Alors, je sais, je sais, dans tous les noms que j’ai dits, il n’y a pas de nom de femmes. Je vais vous raconter alors une histoire qu’on m’a dite à Cambridge, à l’époque où j’étais là. Voilà, ça se passe à la High Table d’un des collèges prestigieux de cette université. Et la conversation, c’est à propos de la musique. Il y a quelqu’un qui égrène les noms des très grands musiciens et quand il arrive au bout de sa liste, il y a quelqu’un qui lui dit : « Mais vous avez noté qu’il n’y a pas de noms de femmes dans les noms que vous avez prononcés. » Et la personne lui répond : « Non, il n’y a pas de nom, non plus, de gentlemen britanniques ». Alors, ça c’est ma réponse à toutes les tentatives de condescendance déguisées sous d’autres formes.
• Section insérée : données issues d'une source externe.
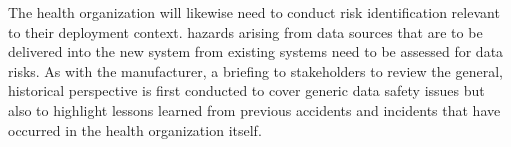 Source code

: \begin{minipage}[t]{0.73\textwidth}
  The health organization will likewise need to conduct risk identification relevant to their deployment context. \Glspl{hazard} arising from data sources that are to be delivered into the new system from existing systems need to be assessed for data risks.
  As with the manufacturer, a briefing to \glspl{stakeholder} to review the general, historical perspective is first conducted to cover generic data safety issues but also to highlight lessons learned from previous accidents and incidents that have occurred in the health organization itself.
\end{minipage}
\begin{minipage}[t]{0.25\textwidth}
  \centering{}
\end{minipage}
Vous m’avez compris : les hommes, les femmes, les enfants, nous sommes tous là, dans l’histoire. Nous faisons tous des choses : personne ne s’est abstenu, nulle part. On est « Spaceship Earth », « Vaisseau spatial La Terre » : on est là, tous ensemble ! Il n’y a pas des tire-au-flanc et des gens qu’il faudrait mettre en avant : c’est une entreprise commune !

Bon, quelle époque ! Quelle époque ! Faisons ce que nous pouvons pour que la [chrysalide] devienne [papillon] et qu’on oublie le jus noirâtre dans lequel nous sommes qui est celui de la chrysalide nécessaire. Voilà, à bientôt.